## WHAT YOU ARE ASKED TO DO
The response should be exactly the number of lines in the material below that contain the word "Arrhenius".

## INPUT DATA

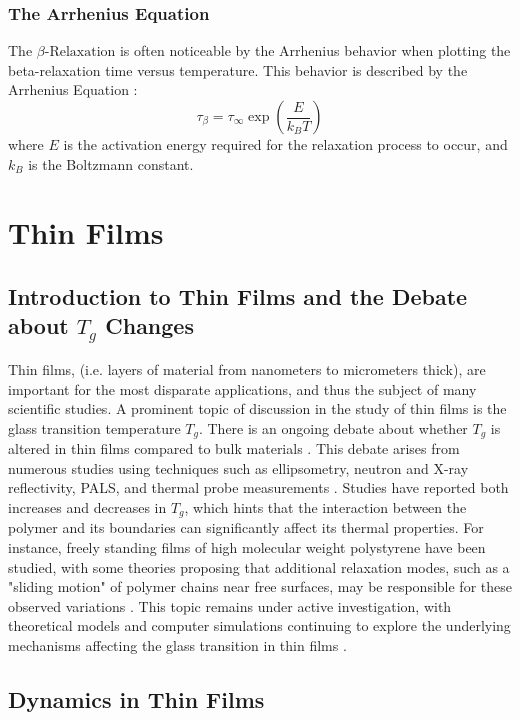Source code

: \subsubsection{The Arrhenius Equation}

The $\beta\text{-Relaxation}$ is often noticeable by the Arrhenius behavior when plotting the beta-relaxation time versus temperature. This behavior is described by the Arrhenius Equation \cite{zhao2023}:
\begin{equation}
\label{arreq}
\tau_{\beta} = \tau_{\infty} \exp\left(\frac{E}{k_B T}\right)
\end{equation}
where \(E\) is the activation energy required for the relaxation process to occur, and \(k_B\) is the Boltzmann constant.

\section{Thin Films}
\subsection{Introduction to Thin Films and the Debate about $T_g$ Changes}
Thin films, (i.e. layers of material from nanometers to micrometers thick), are important for the most disparate applications, and thus the subject of many scientific studies. A prominent topic of discussion in the study of thin films is the glass transition temperature \(T_g\). There is an ongoing debate about whether \(T_g\) is altered in thin films compared to bulk materials \cite{serghei}. This debate arises from numerous studies using techniques such as ellipsometry, neutron and X-ray reflectivity, \ac{PALS}, and thermal probe measurements \cite{kawashima2009} \cite{stoev2014} \cite{MCKECHNIE2020122433}. Studies have reported both increases and decreases in \(T_g\), which hints that the interaction between the polymer and its boundaries can significantly affect its thermal properties. For instance, freely standing films of high molecular weight polystyrene have been studied, with some theories proposing that additional relaxation modes, such as a "sliding motion" of polymer chains near free surfaces, may be responsible for these observed variations \cite{FUJITA}. This topic remains under active investigation, with theoretical models and computer simulations continuing to explore the underlying mechanisms affecting the glass transition in thin films \cite{kremer2003}.
\subsection{Dynamics in Thin Films}

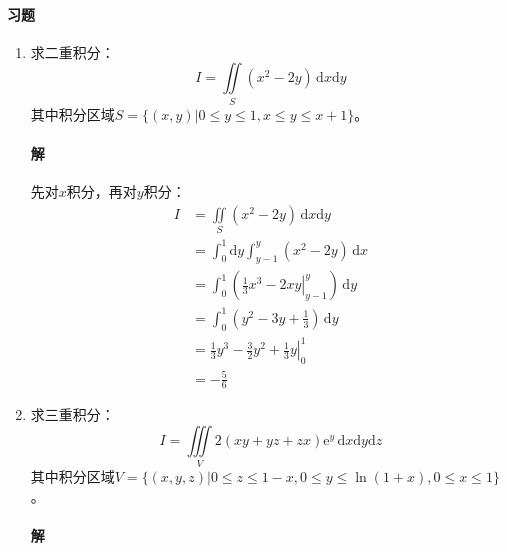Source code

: \documentclass[fontset=none,openany,a4paper]{ctexbook}
\begin{document}
\paragraph{习题}

\begin{enumerate}

    \item 求二重积分：
    \[
    I = \iint\limits_S (x^2-2y)\,\mathrm{d}x\mathrm{d}y
    \]
    其中积分区域$S=\{(x,y)|0\leqslant y\leqslant1,x\leqslant y\leqslant x+1\}$。

    \paragraph{解}

    先对$x$积分，再对$y$积分：
    \begin{align*}
        I
        &= \iint\limits_S (x^2-2y)\,\mathrm{d}x\mathrm{d}y \\
        &= \int_0^1 \mathrm{d}y \int_{y-1}^y (x^2-2y)\,\mathrm{d}x \\
        &= \int_0^1 \left(\left.\frac{1}{3}x^3-2xy\right|_{y-1}^y\right)\,\mathrm{d}y \\
        &= \int_0^1 \left(y^2-3y+\frac{1}{3}\right)\,\mathrm{d}y \\
        &= \left.\frac{1}{3}y^3-\frac{3}{2}y^2+\frac{1}{3}y\right|_0^1 \\
        &= -\frac{5}{6}
    \end{align*}

    \item 求三重积分：
    \[
    I = \iiint\limits_V 2(xy+yz+zx)\mathrm{e}^y\,\mathrm{d}x\mathrm{d}y\mathrm{d}z
    \]
    其中积分区域$V=\{(x,y,z)|0\leqslant z\leqslant 1-x,0\leqslant y\leqslant\ln(1+x),0\leqslant x\leqslant1\}$。

    \paragraph{解}


\end{enumerate}
\end{document}
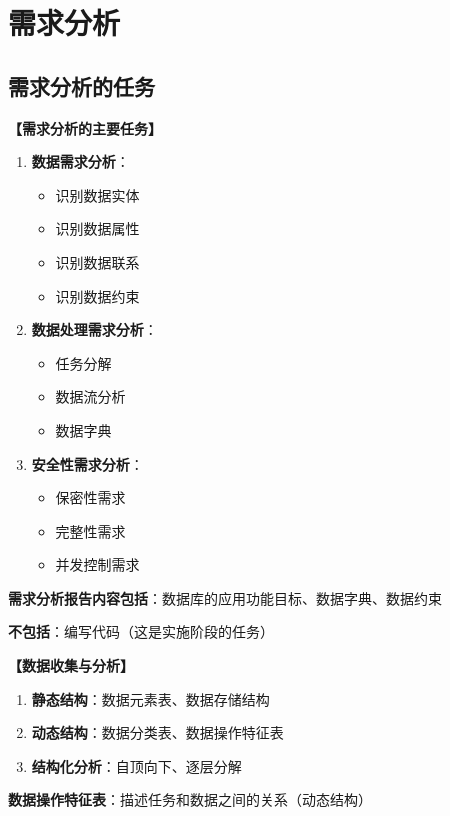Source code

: \documentclass[12pt, a4paper]{article}
\newenvironment{bluebox}[1]{%
  \begin{trivlist}
  \item[\hskip\labelsep \textbf{#1}]
  \setlength{\parskip}{0.5ex}
  \setlength{\itemsep}{0.5ex}
}{%
  \end{trivlist}
  }
\begin{document}
\section{需求分析}

\subsection{需求分析的任务}

\begin{bluebox}{需求分析内容}
	\textbf{【需求分析的主要任务】}

	\begin{enumerate}[leftmargin=*, label=\textbf{\arabic*.}]
		\item \textbf{数据需求分析}：
		      \begin{itemize}[nosep]
			      \item 识别数据实体
			      \item 识别数据属性
			      \item 识别数据联系
			      \item 识别数据约束
		      \end{itemize}

		\item \textbf{数据处理需求分析}：
		      \begin{itemize}[nosep]
			      \item 任务分解
			      \item 数据流分析
			      \item 数据字典
		      \end{itemize}

		\item \textbf{安全性需求分析}：
		      \begin{itemize}[nosep]
			      \item 保密性需求
			      \item 完整性需求
			      \item 并发控制需求
		      \end{itemize}
	\end{enumerate}

	\textbf{需求分析报告内容包括}：数据库的应用功能目标、数据字典、数据约束

	\textbf{不包括}：编写代码（这是实施阶段的任务）
\end{bluebox}

\begin{bluebox}{数据收集方法}
	\textbf{【数据收集与分析】}

	\begin{enumerate}[leftmargin=*, label=\textbf{\arabic*.}]
		\item \textbf{静态结构}：数据元素表、数据存储结构
		\item \textbf{动态结构}：数据分类表、数据操作特征表
		\item \textbf{结构化分析}：自顶向下、逐层分解
	\end{enumerate}

	\textbf{数据操作特征表}：描述任务和数据之间的关系（动态结构）
\end{bluebox}
\end{document}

## ANSWER SPACE
2